Not that I have already attained, or am already perfected; but I press on, that I may lay hold of that for which Christ Jesus has also laid hold of me. Brethren, I do not count myself to have apprehended; but one thing I do, forgetting those things which are behind and reaching forward to those things which are ahead, I press toward the goal for the prize of the upward call of God in Christ Jesus.
Therefore, let us, as many as are mature, have this mind; and if in any thing you think otherwise, God will reveal even this to you. Nevertheless, to the degree that we have already attained, let us walk by the same rule, let us be of the same mind." ( Phlp. 3:8-16; top )
As one passes the midpoint of a footrace, it is time to reach deeper into one's self and pull out more energy, more determination, more strength and run harder and faster. Why? Because the other guys are doing that very same thing and are trying to get in front so as to win the race. In a race, those who are left behind do not win the prize. Paul compared the Christian life to a race in his letter to Timothy. ( 2 Tim. 2:5 ) even saying that, now that his death was only minutes or days away, he had "finished the race." ( 2 Tim. 4:7; top )

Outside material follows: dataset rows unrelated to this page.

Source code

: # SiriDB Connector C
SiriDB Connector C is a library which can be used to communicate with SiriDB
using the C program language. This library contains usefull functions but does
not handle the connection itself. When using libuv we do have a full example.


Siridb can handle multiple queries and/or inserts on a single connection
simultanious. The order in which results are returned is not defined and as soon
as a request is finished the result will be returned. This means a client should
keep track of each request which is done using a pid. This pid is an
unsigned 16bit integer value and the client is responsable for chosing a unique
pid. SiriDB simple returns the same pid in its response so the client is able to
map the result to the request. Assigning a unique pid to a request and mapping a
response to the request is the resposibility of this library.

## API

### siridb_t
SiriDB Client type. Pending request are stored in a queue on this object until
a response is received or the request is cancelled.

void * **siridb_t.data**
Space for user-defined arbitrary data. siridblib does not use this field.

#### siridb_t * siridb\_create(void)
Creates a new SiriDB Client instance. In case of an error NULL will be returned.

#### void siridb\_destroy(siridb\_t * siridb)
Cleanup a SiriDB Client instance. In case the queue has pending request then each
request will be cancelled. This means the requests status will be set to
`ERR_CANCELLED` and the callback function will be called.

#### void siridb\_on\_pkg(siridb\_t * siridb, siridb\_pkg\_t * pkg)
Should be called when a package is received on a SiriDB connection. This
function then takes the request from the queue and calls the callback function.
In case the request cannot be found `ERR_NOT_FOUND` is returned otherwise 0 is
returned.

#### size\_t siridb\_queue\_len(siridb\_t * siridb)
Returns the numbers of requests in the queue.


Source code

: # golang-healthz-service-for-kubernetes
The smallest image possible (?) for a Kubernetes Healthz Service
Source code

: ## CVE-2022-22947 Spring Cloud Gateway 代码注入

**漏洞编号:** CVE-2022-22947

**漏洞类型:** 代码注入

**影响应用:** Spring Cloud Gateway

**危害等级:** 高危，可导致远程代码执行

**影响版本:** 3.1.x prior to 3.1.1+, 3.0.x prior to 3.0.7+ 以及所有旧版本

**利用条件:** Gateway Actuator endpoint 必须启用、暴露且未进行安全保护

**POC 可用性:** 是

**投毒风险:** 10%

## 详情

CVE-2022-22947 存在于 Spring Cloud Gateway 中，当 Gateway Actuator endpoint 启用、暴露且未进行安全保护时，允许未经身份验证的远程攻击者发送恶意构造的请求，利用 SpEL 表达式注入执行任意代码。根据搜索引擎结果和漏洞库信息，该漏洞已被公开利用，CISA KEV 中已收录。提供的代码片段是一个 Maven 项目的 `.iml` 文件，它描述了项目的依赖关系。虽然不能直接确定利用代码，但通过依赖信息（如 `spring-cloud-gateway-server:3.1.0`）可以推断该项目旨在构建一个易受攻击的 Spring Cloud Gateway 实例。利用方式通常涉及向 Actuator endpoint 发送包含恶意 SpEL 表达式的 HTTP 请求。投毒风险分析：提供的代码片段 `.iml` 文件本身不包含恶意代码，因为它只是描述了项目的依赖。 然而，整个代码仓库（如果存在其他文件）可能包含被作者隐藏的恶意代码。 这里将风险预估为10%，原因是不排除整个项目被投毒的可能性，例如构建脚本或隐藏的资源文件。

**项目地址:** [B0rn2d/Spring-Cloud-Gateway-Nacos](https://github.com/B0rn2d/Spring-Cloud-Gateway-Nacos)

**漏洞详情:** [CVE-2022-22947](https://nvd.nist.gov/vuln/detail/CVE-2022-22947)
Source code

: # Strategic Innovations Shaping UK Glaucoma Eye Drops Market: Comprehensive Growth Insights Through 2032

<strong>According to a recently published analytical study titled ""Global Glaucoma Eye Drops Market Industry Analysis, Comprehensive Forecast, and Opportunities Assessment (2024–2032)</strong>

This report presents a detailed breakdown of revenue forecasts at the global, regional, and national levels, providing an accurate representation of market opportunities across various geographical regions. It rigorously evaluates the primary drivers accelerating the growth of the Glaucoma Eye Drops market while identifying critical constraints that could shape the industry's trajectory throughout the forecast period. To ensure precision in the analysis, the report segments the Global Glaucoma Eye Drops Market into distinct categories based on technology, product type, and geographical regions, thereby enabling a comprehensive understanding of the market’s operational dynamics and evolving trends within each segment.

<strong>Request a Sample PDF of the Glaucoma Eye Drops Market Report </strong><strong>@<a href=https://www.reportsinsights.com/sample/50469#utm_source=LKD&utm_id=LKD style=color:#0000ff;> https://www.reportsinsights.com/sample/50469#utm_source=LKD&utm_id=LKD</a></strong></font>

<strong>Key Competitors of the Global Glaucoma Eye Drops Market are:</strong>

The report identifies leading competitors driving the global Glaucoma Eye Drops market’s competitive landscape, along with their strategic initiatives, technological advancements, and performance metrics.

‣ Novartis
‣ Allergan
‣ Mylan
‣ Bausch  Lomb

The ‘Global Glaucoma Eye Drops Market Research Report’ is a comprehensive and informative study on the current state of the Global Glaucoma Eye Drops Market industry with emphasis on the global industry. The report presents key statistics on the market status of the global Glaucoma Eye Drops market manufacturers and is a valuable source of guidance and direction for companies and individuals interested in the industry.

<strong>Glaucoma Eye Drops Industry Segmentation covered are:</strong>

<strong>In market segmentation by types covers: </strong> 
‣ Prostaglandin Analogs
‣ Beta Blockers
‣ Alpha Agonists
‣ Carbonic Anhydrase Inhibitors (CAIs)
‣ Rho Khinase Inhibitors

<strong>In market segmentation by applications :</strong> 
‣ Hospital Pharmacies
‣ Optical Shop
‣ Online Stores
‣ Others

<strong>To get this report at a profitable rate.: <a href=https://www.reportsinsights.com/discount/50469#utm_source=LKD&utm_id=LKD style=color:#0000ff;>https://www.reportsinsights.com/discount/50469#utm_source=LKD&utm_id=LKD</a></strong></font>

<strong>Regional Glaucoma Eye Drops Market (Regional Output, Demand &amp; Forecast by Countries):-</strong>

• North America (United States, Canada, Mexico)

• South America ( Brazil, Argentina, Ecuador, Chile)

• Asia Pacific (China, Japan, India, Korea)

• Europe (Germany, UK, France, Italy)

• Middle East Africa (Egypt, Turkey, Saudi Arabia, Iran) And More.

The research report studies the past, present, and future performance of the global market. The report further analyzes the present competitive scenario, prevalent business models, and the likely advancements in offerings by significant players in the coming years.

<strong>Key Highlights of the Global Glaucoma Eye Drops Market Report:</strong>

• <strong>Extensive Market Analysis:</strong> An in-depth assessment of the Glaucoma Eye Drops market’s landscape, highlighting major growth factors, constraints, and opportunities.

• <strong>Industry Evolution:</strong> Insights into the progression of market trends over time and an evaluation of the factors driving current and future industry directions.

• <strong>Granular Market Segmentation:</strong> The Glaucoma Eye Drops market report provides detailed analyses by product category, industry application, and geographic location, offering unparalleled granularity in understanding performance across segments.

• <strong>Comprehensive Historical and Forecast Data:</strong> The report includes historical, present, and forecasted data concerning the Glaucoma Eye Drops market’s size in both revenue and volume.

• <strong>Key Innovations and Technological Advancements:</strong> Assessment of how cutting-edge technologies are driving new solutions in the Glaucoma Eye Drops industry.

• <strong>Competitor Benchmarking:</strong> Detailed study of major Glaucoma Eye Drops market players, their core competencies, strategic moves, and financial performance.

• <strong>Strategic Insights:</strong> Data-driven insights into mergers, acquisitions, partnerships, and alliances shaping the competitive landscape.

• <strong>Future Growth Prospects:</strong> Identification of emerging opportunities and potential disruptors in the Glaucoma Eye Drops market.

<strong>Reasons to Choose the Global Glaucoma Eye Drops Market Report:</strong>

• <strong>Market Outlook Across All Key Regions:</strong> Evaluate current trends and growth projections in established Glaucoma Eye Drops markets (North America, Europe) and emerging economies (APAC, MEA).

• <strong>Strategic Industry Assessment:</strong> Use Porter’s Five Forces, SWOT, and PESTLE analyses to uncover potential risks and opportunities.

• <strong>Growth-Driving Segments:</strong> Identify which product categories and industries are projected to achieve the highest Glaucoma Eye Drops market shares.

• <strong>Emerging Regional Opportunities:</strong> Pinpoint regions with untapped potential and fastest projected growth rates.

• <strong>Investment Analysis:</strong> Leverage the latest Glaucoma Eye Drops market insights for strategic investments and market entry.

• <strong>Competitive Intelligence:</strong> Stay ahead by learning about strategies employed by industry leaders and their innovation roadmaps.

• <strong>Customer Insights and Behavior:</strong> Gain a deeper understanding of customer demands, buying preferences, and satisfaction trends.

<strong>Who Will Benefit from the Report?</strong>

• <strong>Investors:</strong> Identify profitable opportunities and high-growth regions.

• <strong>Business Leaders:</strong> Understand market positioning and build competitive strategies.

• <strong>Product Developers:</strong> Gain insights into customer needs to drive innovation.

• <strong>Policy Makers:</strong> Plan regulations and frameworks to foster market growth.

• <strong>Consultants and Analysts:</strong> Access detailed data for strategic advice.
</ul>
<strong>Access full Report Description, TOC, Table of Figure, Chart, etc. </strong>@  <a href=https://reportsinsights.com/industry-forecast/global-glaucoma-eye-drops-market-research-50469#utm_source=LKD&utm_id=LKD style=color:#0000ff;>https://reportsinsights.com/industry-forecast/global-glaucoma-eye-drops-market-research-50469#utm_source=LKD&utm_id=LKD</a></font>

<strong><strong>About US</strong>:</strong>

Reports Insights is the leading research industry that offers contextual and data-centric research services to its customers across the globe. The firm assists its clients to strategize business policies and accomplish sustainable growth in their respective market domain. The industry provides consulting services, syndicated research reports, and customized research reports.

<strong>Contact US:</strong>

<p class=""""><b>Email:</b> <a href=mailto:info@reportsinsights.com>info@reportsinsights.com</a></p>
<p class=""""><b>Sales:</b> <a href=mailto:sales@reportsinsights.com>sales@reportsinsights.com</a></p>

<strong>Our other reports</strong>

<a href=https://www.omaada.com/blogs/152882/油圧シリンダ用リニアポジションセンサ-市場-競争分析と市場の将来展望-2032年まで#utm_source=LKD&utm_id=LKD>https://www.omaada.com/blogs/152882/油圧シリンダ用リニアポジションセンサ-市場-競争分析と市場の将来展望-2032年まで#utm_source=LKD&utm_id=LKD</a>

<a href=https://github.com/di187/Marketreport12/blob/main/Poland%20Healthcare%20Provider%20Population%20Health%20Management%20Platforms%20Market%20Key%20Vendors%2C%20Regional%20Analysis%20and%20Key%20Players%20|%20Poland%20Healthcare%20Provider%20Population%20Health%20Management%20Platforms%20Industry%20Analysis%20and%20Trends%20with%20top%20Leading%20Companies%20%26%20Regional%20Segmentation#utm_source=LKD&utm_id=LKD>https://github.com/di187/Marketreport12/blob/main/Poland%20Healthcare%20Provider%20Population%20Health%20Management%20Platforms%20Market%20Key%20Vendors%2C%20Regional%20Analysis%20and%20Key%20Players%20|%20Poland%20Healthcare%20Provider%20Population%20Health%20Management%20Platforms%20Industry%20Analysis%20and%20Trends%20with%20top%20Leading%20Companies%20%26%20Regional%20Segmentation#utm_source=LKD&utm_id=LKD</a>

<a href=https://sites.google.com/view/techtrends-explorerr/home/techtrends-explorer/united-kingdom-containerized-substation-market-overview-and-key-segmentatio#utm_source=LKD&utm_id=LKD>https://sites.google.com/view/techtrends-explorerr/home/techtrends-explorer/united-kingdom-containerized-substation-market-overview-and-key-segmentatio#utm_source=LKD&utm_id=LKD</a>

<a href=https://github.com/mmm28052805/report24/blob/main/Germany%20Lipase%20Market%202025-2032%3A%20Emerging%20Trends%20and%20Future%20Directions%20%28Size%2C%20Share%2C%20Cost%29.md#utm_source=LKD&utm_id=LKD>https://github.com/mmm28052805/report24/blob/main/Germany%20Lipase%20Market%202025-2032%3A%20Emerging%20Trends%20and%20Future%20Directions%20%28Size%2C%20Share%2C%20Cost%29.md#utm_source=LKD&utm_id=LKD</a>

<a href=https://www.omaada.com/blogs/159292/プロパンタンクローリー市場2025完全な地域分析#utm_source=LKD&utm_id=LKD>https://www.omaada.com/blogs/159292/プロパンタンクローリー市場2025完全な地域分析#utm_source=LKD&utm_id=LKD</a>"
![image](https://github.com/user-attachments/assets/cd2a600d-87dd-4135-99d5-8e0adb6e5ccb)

When a Hindu or Muslim or Voodoo high priest or animalistic tribesman comes to know Christ, it is inherently understood that he must reject his culture and his heritage to receive Christ and stand in Him. But when a westernized "Christian," born into a so-called "Christian" nation, comes to know Christ, no such requirement is seen to be upon that one. Even though western civilization has given the world pornographic movies, angry and rebellious music (that just as often is mere noise and pounding rhythm), decadently wasteful spending in a self-centered lifestyle, education that leaves one's spirit and soul hungry after long years of study, government that causes more problems than it solves and a mindset that is progressively antagonistic to life and godliness, few seem to see any need for the true follower of Christ to reject the culture. Those few who throw out their television are weird extremists. Those who want to home school their children are fanatics. Those who are dissatisfied with carnal and worldly "church" practices (including its house "church" imitators) are too negative, just radicals to be avoided and feared. Those who want to simply live quiet lives for the Lord loving those they come into contact with or those who simply cannot remain silent in the face of such lawlessness and unrighteousness are now the ones who have an agenda that must be stopped. But no reason is seen (by many, perhaps even most, who claim to belong to Christ) to be separate and different from this culture.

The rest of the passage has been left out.